Information supplied section start
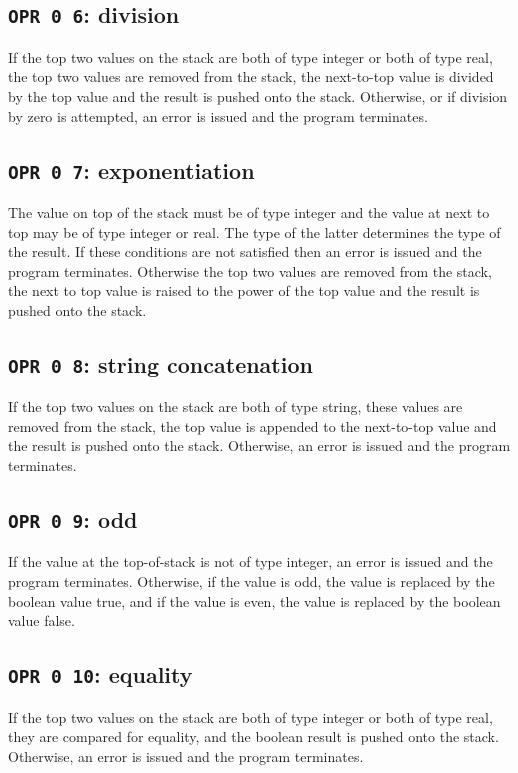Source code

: \documentclass[a4paper,10pt]{report}
\begin{document}
\subsection{\texttt{OPR 0 6}: division}
If the top two values on the stack are both of type integer or both of
type real, the top two values are removed from the stack, the
next-to-top value is divided by the top value and the result is pushed
onto the stack.  Otherwise, or if division by zero is attempted, an
error is issued and the program terminates.

\subsection{\texttt{OPR 0 7}: exponentiation}
The value on top of the stack must be of type integer and the value at
next to top may be of type integer or real.  The type of the latter
determines the type of the result.  If these conditions are not
satisfied then an error is issued and the program terminates.
Otherwise the top two values are removed from the stack, the next to
top value is raised to the power of the top value and the result is
pushed onto the stack.

\subsection{\texttt{OPR 0 8}: string concatenation}
If the top two values on the stack are both of type string, these
values are removed from the stack, the top value is appended to the
next-to-top value and the result is pushed onto the stack.  Otherwise,
an error is issued and the program terminates.

\subsection{\texttt{OPR 0 9}: odd}
If the value at the top-of-stack is not of type integer, an error is
issued and the program terminates.  Otherwise, if the value is odd,
the value is replaced by the boolean value true, and if the value is
even, the value is replaced by the boolean value false.

\subsection{\texttt{OPR 0 10}: equality}
If the top two values on the stack are both of type integer or both of
type real, they are compared for equality, and the boolean result is
pushed onto the stack.  Otherwise, an error is issued and the program
terminates.
\end{document}
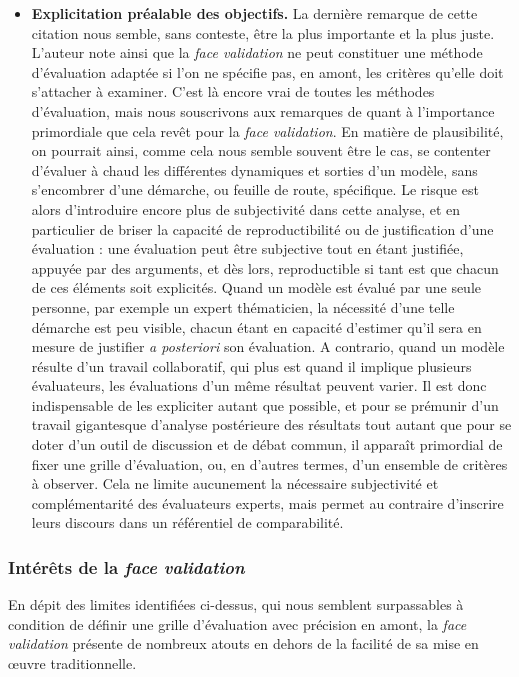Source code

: \begin{itemize}
	\item \textbf{Explicitation préalable des objectifs.}
	La dernière remarque de cette citation nous semble, sans conteste, être la plus importante et la plus juste.
	L'auteur note ainsi que la \textit{face validation} ne peut constituer une méthode d'évaluation adaptée si l'on ne spécifie pas, en amont, les critères qu'elle doit s'attacher à examiner.
	C'est là encore vrai de toutes les méthodes d'évaluation, mais nous souscrivons aux remarques de \citeauthor{hermann_validation_1967} quant à l'importance primordiale que cela revêt pour la \textit{face validation}.
	En matière de plausibilité, on pourrait ainsi, comme cela nous semble souvent être le cas, se contenter d'évaluer \og à chaud\fg{} les différentes dynamiques et sorties d'un modèle, sans s'encombrer d'une démarche, ou feuille de route, spécifique.
	Le risque est alors d'introduire encore plus de subjectivité dans cette analyse, et en particulier de briser la capacité de reproductibilité ou de justification d'une évaluation :
	une évaluation peut être subjective tout en étant justifiée, appuyée par des arguments, et dès lors, reproductible si tant est que chacun de ces éléments soit explicités.
	Quand un modèle est évalué par une seule personne, par exemple un expert thématicien, la nécessité d'une telle démarche est peu visible, chacun étant en capacité d'estimer qu'il sera en mesure de justifier \textit{a posteriori} son évaluation.
	A contrario, quand un modèle résulte d'un travail collaboratif, qui plus est quand il implique plusieurs évaluateurs, les évaluations d'un même résultat peuvent varier.
	Il est donc indispensable de les expliciter autant que possible, et pour se prémunir d'un travail gigantesque d'analyse postérieure des résultats tout autant que pour se doter d'un outil de discussion et de débat commun, il apparaît primordial de fixer une grille d'évaluation, ou, en d'autres termes, d'un ensemble de critères à observer.
	Cela ne limite aucunement la nécessaire subjectivité et complémentarité des évaluateurs experts, mais permet au contraire d'inscrire leurs discours dans un référentiel de comparabilité.
	
\end{itemize}

\subsubsection{Intérêts de la \textit{face validation} \label{subsubsec:interets-face-validation}}

En dépit des limites identifiées ci-dessus, qui nous semblent surpassables à condition de définir une grille d'évaluation avec précision en amont, la \textit{face validation} présente de nombreux atouts en dehors de la facilité de sa mise en œuvre traditionnelle.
Information supplied section end
-- Work required --
What you return must match the material above exactly, minus its pictures.

-- Reply --
Source code

: \documentclass[a4paper,10pt]{report}
\begin{document}
\subsection{\texttt{OPR 0 6}: division}
If the top two values on the stack are both of type integer or both of
type real, the top two values are removed from the stack, the
next-to-top value is divided by the top value and the result is pushed
onto the stack.  Otherwise, or if division by zero is attempted, an
error is issued and the program terminates.

\subsection{\texttt{OPR 0 7}: exponentiation}
The value on top of the stack must be of type integer and the value at
next to top may be of type integer or real.  The type of the latter
determines the type of the result.  If these conditions are not
satisfied then an error is issued and the program terminates.
Otherwise the top two values are removed from the stack, the next to
top value is raised to the power of the top value and the result is
pushed onto the stack.

\subsection{\texttt{OPR 0 8}: string concatenation}
If the top two values on the stack are both of type string, these
values are removed from the stack, the top value is appended to the
next-to-top value and the result is pushed onto the stack.  Otherwise,
an error is issued and the program terminates.

\subsection{\texttt{OPR 0 9}: odd}
If the value at the top-of-stack is not of type integer, an error is
issued and the program terminates.  Otherwise, if the value is odd,
the value is replaced by the boolean value true, and if the value is
even, the value is replaced by the boolean value false.

\subsection{\texttt{OPR 0 10}: equality}
If the top two values on the stack are both of type integer or both of
type real, they are compared for equality, and the boolean result is
pushed onto the stack.  Otherwise, an error is issued and the program
terminates.
\end{document}
Source code

: \begin{itemize}
	\item \textbf{Explicitation préalable des objectifs.}
	La dernière remarque de cette citation nous semble, sans conteste, être la plus importante et la plus juste.
	L'auteur note ainsi que la \textit{face validation} ne peut constituer une méthode d'évaluation adaptée si l'on ne spécifie pas, en amont, les critères qu'elle doit s'attacher à examiner.
	C'est là encore vrai de toutes les méthodes d'évaluation, mais nous souscrivons aux remarques de \citeauthor{hermann_validation_1967} quant à l'importance primordiale que cela revêt pour la \textit{face validation}.
	En matière de plausibilité, on pourrait ainsi, comme cela nous semble souvent être le cas, se contenter d'évaluer \og à chaud\fg{} les différentes dynamiques et sorties d'un modèle, sans s'encombrer d'une démarche, ou feuille de route, spécifique.
	Le risque est alors d'introduire encore plus de subjectivité dans cette analyse, et en particulier de briser la capacité de reproductibilité ou de justification d'une évaluation :
	une évaluation peut être subjective tout en étant justifiée, appuyée par des arguments, et dès lors, reproductible si tant est que chacun de ces éléments soit explicités.
	Quand un modèle est évalué par une seule personne, par exemple un expert thématicien, la nécessité d'une telle démarche est peu visible, chacun étant en capacité d'estimer qu'il sera en mesure de justifier \textit{a posteriori} son évaluation.
	A contrario, quand un modèle résulte d'un travail collaboratif, qui plus est quand il implique plusieurs évaluateurs, les évaluations d'un même résultat peuvent varier.
	Il est donc indispensable de les expliciter autant que possible, et pour se prémunir d'un travail gigantesque d'analyse postérieure des résultats tout autant que pour se doter d'un outil de discussion et de débat commun, il apparaît primordial de fixer une grille d'évaluation, ou, en d'autres termes, d'un ensemble de critères à observer.
	Cela ne limite aucunement la nécessaire subjectivité et complémentarité des évaluateurs experts, mais permet au contraire d'inscrire leurs discours dans un référentiel de comparabilité.
	
\end{itemize}

\subsubsection{Intérêts de la \textit{face validation} \label{subsubsec:interets-face-validation}}

En dépit des limites identifiées ci-dessus, qui nous semblent surpassables à condition de définir une grille d'évaluation avec précision en amont, la \textit{face validation} présente de nombreux atouts en dehors de la facilité de sa mise en œuvre traditionnelle.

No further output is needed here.